NOTE:For a single CPU system, monitoring all CPUs produces the same results as monitoring an individual CPU.

Maximum CPU usage (%) threshold

Specify the maximum CPU utilization (user plus kernel). The default is 90%.

Maximum number of processes in the queue threshold

Specify the maximum number of processes in the queue length threshold. CPU queue length indicates how many processes are ready to run. The default is 2.

HINT:If you do not want to monitor the CPU queue length, set the threshold to -1.

Event severity level

Set the event severity level, from 1 to 40, to indicate the importance of the event. The default is 5.

Event severity for internal failure

Set the event severity level, from 1 to 40, to indicate the importance of an event in which this job experienced an internal error. The default is 5.

Enable debugging? (y/n)

Set to y to enable debugging. The default is n.

4.6.4 Example of How this Script Is Used

This script monitors both the percentage of CPU used and processor queue length because, by itself, high CPU usage might not indicate a problem. Instead, you need to consider several factors, including:

  • Queue length (Load average)

  • How you are using the computers monitored

  • Your overall strategy for the environment

For example, if you have a transactional environment on a computer consistently using 90% of the CPU, the computer is full. However, if the queue length remains low and stable (for example, never more than 2 processes waiting), it might indicate the computer is sized perfectly for maximum efficiency. If the queue length increases and you have processes waiting, it is likely to be a problem you need to address.
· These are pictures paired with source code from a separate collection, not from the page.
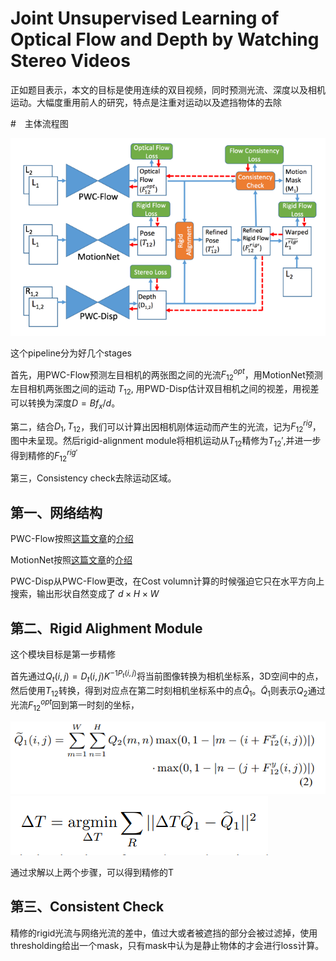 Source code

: # Joint Unsupervised Learning of Optical Flow and Depth by Watching Stereo Videos

正如题目表示，本文的目标是使用连续的双目视频，同时预测光流、深度以及相机运动。大幅度重用前人的研究，特点是注重对运动以及遮挡物体的去除

#　主体流程图

![image](../3dDetection/res/JointLearnOpticalFlowDepth.png)

这个pipeline分为好几个stages

首先，用PWC-Flow预测左目相机的两张图之间的光流$F_{12}^{opt}$，用MotionNet预测左目相机两张图之间的运动 $T_{12}$, 用PWD-Disp估计双目相机之间的视差，用视差可以转换为深度$D = B f_x / d$。

第二，结合$D_1, T_{12}$，我们可以计算出因相机刚体运动而产生的光流，记为$F^{rig}_{12}$，图中未呈现。然后rigid-alignment module将相机运动从$T_{12}$精修为$T_{12}'$,并进一步得到精修的$F^{rig'}_{12}$

第三，Consistency check去除运动区域。

## 第一、网络结构

PWC-Flow按照[这篇文章](https://arxiv.org/pdf/1709.02371.pdf)的[介绍](PWC-Net_CNNs_for_Optical_Flow_Using_Pyramid_Warping_and_Cost_Volume.md)

MotionNet按照[这篇文章](https://people.eecs.berkeley.edu/~tinghuiz/projects/SfMLearner/cvpr17_sfm_final.pdf)的[介绍](Unsupervised_Learning_of_Depth_and_Ego-Motion_from_Video.md)

PWC-Disp从PWC-Flow更改，在Cost volumn计算的时候强迫它只在水平方向上搜索，输出形状自然变成了 $d\times H \times W$

## 第二、Rigid Alighment Module

这个模块目标是第一步精修

首先通过$Q_t(i,j) = D_t(i,j) K^{-1P_t(i,j)}$将当前图像转换为相机坐标系，3D空间中的点，然后使用$T_{12}$转换，得到对应点在第二时刻相机坐标系中的点$\hat Q_1$。$\widetilde Q_1$则表示$Q_2$通过光流$F^{opt}_{12}$回到第一时刻的坐标，

![image](res/光流转换.png)
![image](res/最优化.png)

通过求解以上两个步骤，可以得到精修的T

## 第三、Consistent Check

精修的rigid光流与网络光流的差中，值过大或者被遮挡的部分会被过滤掉，使用thresholding给出一个mask，只有mask中认为是静止物体的才会进行loss计算。


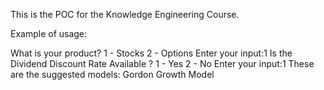 This is the POC for the Knowledge Engineering Course.

Example of usage:

What is your product?
1 - Stocks
2 - Options
Enter your input:1
Is the Dividend Discount Rate Available ?
1 - Yes
2 - No
Enter your input:1
These are the suggested models:
Gordon Growth Model
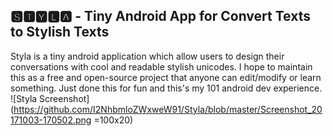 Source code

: ## 🆂🆃🆈🅻🅰  - Tiny Android App for Convert Texts to Stylish Texts
Styla is a tiny android application which allow users to design their conversations with cool and readable stylish unicodes. I hope to maintain this as a free and open-source project that anyone can edit/modify or learn something. Just done this for fun and this's my 101 android dev experience.
![Styla Screenshot](https://github.com/I2NhbmloZWxweW91/Styla/blob/master/Screenshot_20171003-170502.png =100x20)
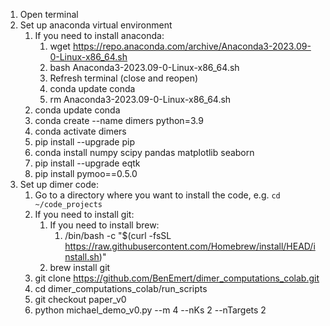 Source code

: 1. Open terminal
2. Set up anaconda virtual environment
   1. If you need to install anaconda:
      1. wget https://repo.anaconda.com/archive/Anaconda3-2023.09-0-Linux-x86_64.sh
      2. bash Anaconda3-2023.09-0-Linux-x86_64.sh
      3. Refresh terminal (close and reopen)
      4. conda update conda
      5. rm Anaconda3-2023.09-0-Linux-x86_64.sh
   2. conda update conda
   3. conda create --name dimers python=3.9
   4. conda activate dimers
   5. pip install --upgrade pip
   6. conda install numpy scipy pandas matplotlib seaborn
   7. pip install --upgrade eqtk
   8. pip install pymoo==0.5.0
3. Set up dimer code:
   1. Go to a directory where you want to install the code, e.g. `cd ~/code_projects`
   2. If you need to install git:
      1. If you need to install brew:
         1. /bin/bash -c "$(curl -fsSL https://raw.githubusercontent.com/Homebrew/install/HEAD/install.sh)"
      2. brew install git
   3. git clone https://github.com/BenEmert/dimer_computations_colab.git
   4. cd dimer_computations_colab/run_scripts
   5. git checkout paper_v0
   6. python michael_demo_v0.py --m 4 --nKs 2 --nTargets 2
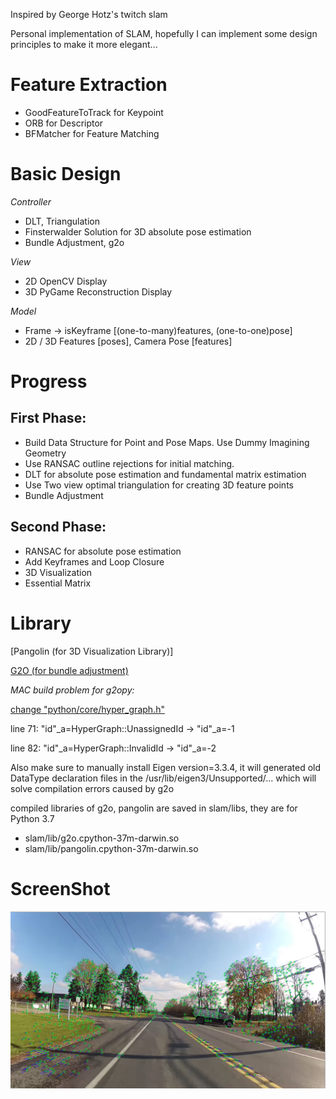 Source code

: Inspired by George Hotz's twitch slam

Personal implementation of SLAM, hopefully I can implement some design principles to make it more elegant...

# Feature Extraction
- GoodFeatureToTrack for Keypoint
- ORB for Descriptor
- BFMatcher for Feature Matching

# Basic Design

*Controller*
- DLT, Triangulation
- Finsterwalder Solution for 3D absolute pose estimation
- Bundle Adjustment, g2o

*View*
- 2D OpenCV Display
- 3D PyGame Reconstruction Display

*Model*
- Frame -> isKeyframe [(one-to-many)features, (one-to-one)pose]
- 2D / 3D Features [poses], Camera Pose [features]

# Progress

## First Phase:

* Build Data Structure for Point and Pose Maps. Use Dummy Imagining Geometry
* Use RANSAC outline rejections for initial matching.
* DLT for absolute pose estimation and fundamental matrix estimation
* Use Two view optimal triangulation for creating 3D feature points
* Bundle Adjustment

## Second Phase:

* RANSAC for absolute pose estimation
* Add Keyframes and Loop Closure
* 3D Visualization
* Essential Matrix

# Library
[Pangolin (for 3D Visualization Library)]

[G2O (for bundle adjustment)](https://github.com/RainerKuemmerle/g2o)

*MAC build problem for g2opy:*

[change "python/core/hyper\_graph.h"](https://github.com/uoip/g2opy/issues/1)

line 71: "id"\_a=HyperGraph::UnassignedId -> "id"\_a=-1

line 82: "id"\_a=HyperGraph::InvalidId -> "id"\_a=-2

Also make sure to manually install Eigen version=3.3.4, it will generated old DataType declaration files in the /usr/lib/eigen3/Unsupported/... which will solve compilation errors caused by g2o

compiled libraries of g2o, pangolin are saved in slam/libs, they are for Python 3.7

- slam/lib/g2o.cpython-37m-darwin.so
- slam/lib/pangolin.cpython-37m-darwin.so

# ScreenShot
![Screenshot](./screenshots/screen.png "Feature Extraction and Matching")
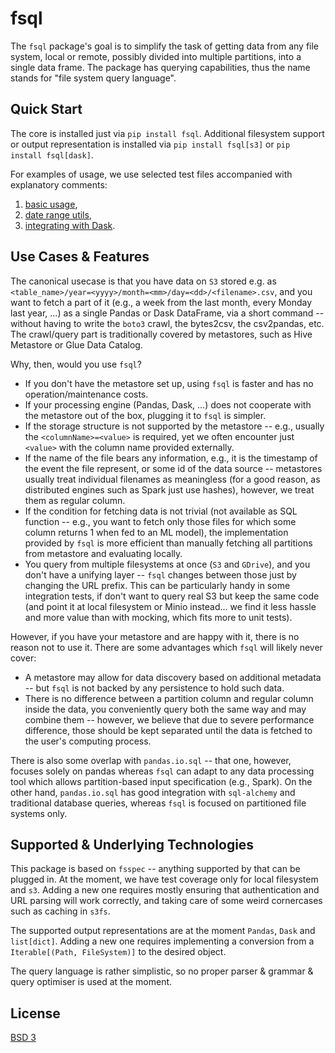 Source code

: # fsql

The `fsql` package's goal is to simplify the task of getting data from any file system, local or remote, possibly divided into multiple partitions, into a single data frame.
The package has querying capabilities, thus the name stands for "file system query language".

## Quick Start
The core is installed just via `pip install fsql`. Additional filesystem support or output representation is installed via `pip install fsql[s3]` or `pip install fsql[dask]`.

For examples of usage, we use selected test files accompanied with explanatory comments:
1. [basic usage](tests/test_example_usage.py),
2. [date range utils](tests/test_daterange.py),
3. [integrating with Dask](tests/test_dask.py).

## Use Cases & Features
The canonical usecase is that you have data on `S3` stored e.g. as `<table_name>/year=<yyyy>/month=<mm>/day=<dd>/<filename>.csv`, and you want to fetch a part of it (e.g., a week from the last month, every Monday last year, ...) as a single Pandas or Dask DataFrame, via a short command -- without having to write the `boto3` crawl, the bytes2csv, the csv2pandas, etc.
The crawl/query part is traditionally covered by metastores, such as Hive Metastore or Glue Data Catalog.

Why, then, would you use `fsql`?
* If you don't have the metastore set up, using `fsql` is faster and has no operation/maintenance costs.
* If your processing engine (Pandas, Dask, ...) does not cooperate with the metastore out of the box, plugging it to `fsql` is simpler.
* If the storage structure is not supported by the metastore -- e.g., usually the `<columnName>=<value>` is required, yet we often encounter just `<value>` with the column name provided externally.
* If the name of the file bears any information, e.g., it is the timestamp of the event the file represent, or some id of the data source -- metastores usually treat individual filenames as meaningless (for a good reason, as distributed engines such as Spark just use hashes), however, we treat them as regular column.
* If the condition for fetching data is not trivial (not available as SQL function -- e.g., you want to fetch only those files for which some column returns 1 when fed to an ML model), the implementation provided by `fsql` is more efficient than manually fetching all partitions from metastore and evaluating locally.
* You query from multiple filesystems at once (`S3` and `GDrive`), and you don't have a unifying layer -- `fsql` changes between those just by changing the URL prefix. This can be particularly handy in some integration tests, if don't want to query real S3 but keep the same code (and point it at local filesystem or Minio instead... we find it less hassle and more value than with mocking, which fits more to unit tests).

However, if you have your metastore and are happy with it, there is no reason not to use it.
There are some advantages which `fsql` will likely never cover:
* A metastore may allow for data discovery based on additional metadata -- but `fsql` is not backed by any persistence to hold such data.
* There is no difference between a partition column and regular column inside the data, you conveniently query both the same way and may combine them -- however, we believe that due to severe performance difference, those should be kept separated until the data is fetched to the user's computing process.

There is also some overlap with `pandas.io.sql` -- that one, however, focuses solely on pandas whereas `fsql` can adapt to any data processing tool which allows partition-based input specification (e.g., Spark).
On the other hand, `pandas.io.sql` has good integration with `sql-alchemy` and traditional database queries, whereas `fsql` is focused on partitioned file systems only.

## Supported & Underlying Technologies
This package is based on `fsspec` -- anything supported by that can be plugged in.
At the moment, we have test coverage only for local filesystem and `s3`.
Adding a new one requires mostly ensuring that authentication and URL parsing will work correctly, and taking care of some weird cornercases such as caching in `s3fs`.

The supported output representations are at the moment `Pandas`, `Dask` and `list[dict]`.
Adding a new one requires implementing a conversion from a `Iterable[(Path, FileSystem)]` to the desired object.

The query language is rather simplistic, so no proper parser & grammar & query optimiser is used at the moment.

## License
[BSD 3](LICENSE)
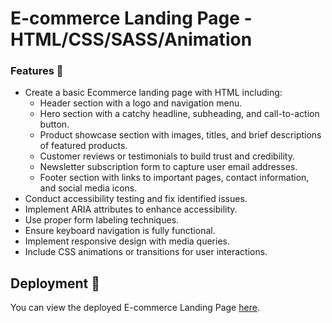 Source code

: # E-commerce Landing Page - HTML/CSS/SASS/Animation

### Features 🛒

- Create a basic Ecommerce landing page with HTML including:
  - Header section with a logo and navigation menu.
  - Hero section with a catchy headline, subheading, and call-to-action button.
  - Product showcase section with images, titles, and brief descriptions of featured products.
  - Customer reviews or testimonials to build trust and credibility.
  - Newsletter subscription form to capture user email addresses.
  - Footer section with links to important pages, contact information, and social media icons.
- Conduct accessibility testing and fix identified issues.
- Implement ARIA attributes to enhance accessibility.
- Use proper form labeling techniques.
- Ensure keyboard navigation is fully functional.
- Implement responsive design with media queries.
- Include CSS animations or transitions for user interactions.

## Deployment 🚀

You can view the deployed E-commerce Landing Page [here](https://tourmaline-gelato-023c69.netlify.app/).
In a batch environment, consider setting the thresholds differently; for example, during down times when batch jobs are not running you might want an event if CPU usage is over 50% and any process is waiting (queue length at 0) to ensure the computer has enough CPU headroom when the batch jobs are running.

Other factors to consider are long-range plans, such as the number of users you expect to support, for how long, and how much room for growth you need. For example, you might want to set the CPU usage lower to give you an early warning that you need to off-load some processing or order new systems.

4.6.5 Selecting Overall or Individual CPU Load

Monitoring load for each CPU individually provides more specific information about what is happening on a system. For example, if you monitor average load and see CPU usage is 100%, it does not tell you as much about the resource usage as seeing that CPU 0 is running at 90% and CPU 1 is running at 10%.

4.6.6 Handling Spikes

Because CPU and queue length are often subject to temporary spikes, you should set a short interval, such as every 3 to 5 minutes, but raise an event only after thresholds are exceeded in 3 consecutive periods.

4.6.7 Collecting Data

This Knowledge Script is typically used to raise events, but if you collect data, you can use the information to identify usage trends. For example, seeing the CPU usage growing steadily can help you plan for growth. If you want to do this type of analysis, consider running a second job at a less frequent interval.

You can configure this Knowledge Script to collect data on the average CPU utilization percentage (%) and the average CPU run queue length. You can collect data for the average usage on each processor or the average usage across all processors in a computer.

4.6.8 Working with Multi-Processor Systems

On a multi-processor system, the total CPU utilization is the average percentage of time that all the processors on the system are busy executing non-idle threads. For example:

  • if all processors are always busy, this is 100%.

  • if all processors are 50% busy, this is 50%.

  • if 25% of the processors are busy and all processors use a single queue in which threads wait for a processor cycle, this is 25%.